◆ Your task ◆
Would you write out each line of the material below exactly, skipping every picture?

◆ Data ◆
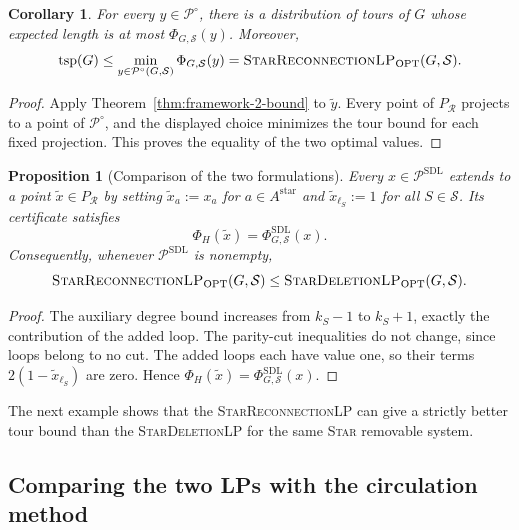 \documentclass[11pt]{amsart}
\newcommand{\1}{\mathbbm{1}}
\newcommand{\LPone}{\textsc{StarDeletionLP}}
\newcommand{\LPtwo}{\textsc{StarReconnectionLP}}
\newcommand{\Pone}{\mathcal P^{\mathrm{SDL}}}
\newcommand{\PhiOne}{\Phi^{\mathrm{SDL}}}
\newtheorem{corollary}[theorem]{Corollary}
\newtheorem{proposition}[theorem]{Proposition}
\begin{document}
\begin{corollary}\label{cor:repair-nonloop-bound}
For every $y\in{\mathcal P^\circ}$, there is a distribution of tours
of $G$ whose expected length is at most $\Phi_{G,\mathcal S}(y)$.
Moreover,
\[
 \operatorname{tsp}(G)
 \le\min_{y\in{\mathcal P^\circ}(G,\mathcal S)}\Phi_{G,\mathcal S}(y)
 =\text{\LPtwo}_{\mathrm{OPT}}(G,\mathcal S).
\]
\end{corollary}
\begin{proof}
Apply Theorem~\ref{thm:framework-2-bound} to $\widetilde y$.
Every point of ${P_{\mathcal R}}$ projects to a point of
${\mathcal P^\circ}$, and the displayed choice minimizes the tour
bound for each fixed projection. This proves the equality of
the two optimal values.
\end{proof}

\begin{proposition}[Comparison of the two formulations]
\label{prop:framework-containment}
Every $x\in \Pone$ extends to a point $\widetilde x\in {P_{\mathcal R}}$ by setting
$\widetilde x_a:=x_a$ for $a\in A^{\mathrm{star}}$ and $\widetilde x_{\ell_S}:=1$ for
all $S\in\mathcal S$. Its certificate satisfies
\[
 \Phi_H(\widetilde x)=\PhiOne_{G,\mathcal S}(x).
\]
Consequently, whenever $\Pone$ is nonempty,
\[
 \text{\LPtwo}_{\mathrm{OPT}}(G,\mathcal S)
 \le \text{\LPone}_{\mathrm{OPT}}(G,\mathcal S).
\]
\end{proposition}
\begin{proof}
The auxiliary degree bound increases from $k_S-1$ to $k_S+1$,
exactly the contribution of the added loop. The parity-cut
inequalities do not change, since loops belong to no cut. The
added loops each have value one, so their terms
$2(1-\widetilde x_{\ell_S})$ are zero. Hence
$\Phi_H(\widetilde x)=\PhiOne_{G,\mathcal S}(x)$.
\end{proof}


The next example shows that the \LPtwo{} can give a strictly better
tour bound than the \LPone{} for the same \textsc{Star} removable system.






\subsection{Comparing the two LPs with the circulation method}
\label{subsec:four-vertex-separation}
\end{document}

◆ Solution to the exercise ◆
 \documentclass[11pt]{amsart}
\newcommand{\1}{\mathbbm{1}}
\newcommand{\LPone}{\textsc{StarDeletionLP}}
\newcommand{\LPtwo}{\textsc{StarReconnectionLP}}
\newcommand{\Pone}{\mathcal P^{\mathrm{SDL}}}
\newcommand{\PhiOne}{\Phi^{\mathrm{SDL}}}
\newtheorem{corollary}[theorem]{Corollary}
\newtheorem{proposition}[theorem]{Proposition}
\begin{document}
\begin{corollary}\label{cor:repair-nonloop-bound}
For every $y\in{\mathcal P^\circ}$, there is a distribution of tours
of $G$ whose expected length is at most $\Phi_{G,\mathcal S}(y)$.
Moreover,
\[
 \operatorname{tsp}(G)
 \le\min_{y\in{\mathcal P^\circ}(G,\mathcal S)}\Phi_{G,\mathcal S}(y)
 =\text{\LPtwo}_{\mathrm{OPT}}(G,\mathcal S).
\]
\end{corollary}
\begin{proof}
Apply Theorem~\ref{thm:framework-2-bound} to $\widetilde y$.
Every point of ${P_{\mathcal R}}$ projects to a point of
${\mathcal P^\circ}$, and the displayed choice minimizes the tour
bound for each fixed projection. This proves the equality of
the two optimal values.
\end{proof}

\begin{proposition}[Comparison of the two formulations]
\label{prop:framework-containment}
Every $x\in \Pone$ extends to a point $\widetilde x\in {P_{\mathcal R}}$ by setting
$\widetilde x_a:=x_a$ for $a\in A^{\mathrm{star}}$ and $\widetilde x_{\ell_S}:=1$ for
all $S\in\mathcal S$. Its certificate satisfies
\[
 \Phi_H(\widetilde x)=\PhiOne_{G,\mathcal S}(x).
\]
Consequently, whenever $\Pone$ is nonempty,
\[
 \text{\LPtwo}_{\mathrm{OPT}}(G,\mathcal S)
 \le \text{\LPone}_{\mathrm{OPT}}(G,\mathcal S).
\]
\end{proposition}
\begin{proof}
The auxiliary degree bound increases from $k_S-1$ to $k_S+1$,
exactly the contribution of the added loop. The parity-cut
inequalities do not change, since loops belong to no cut. The
added loops each have value one, so their terms
$2(1-\widetilde x_{\ell_S})$ are zero. Hence
$\Phi_H(\widetilde x)=\PhiOne_{G,\mathcal S}(x)$.
\end{proof}


The next example shows that the \LPtwo{} can give a strictly better
tour bound than the \LPone{} for the same \textsc{Star} removable system.






\subsection{Comparing the two LPs with the circulation method}
\label{subsec:four-vertex-separation}
\end{document}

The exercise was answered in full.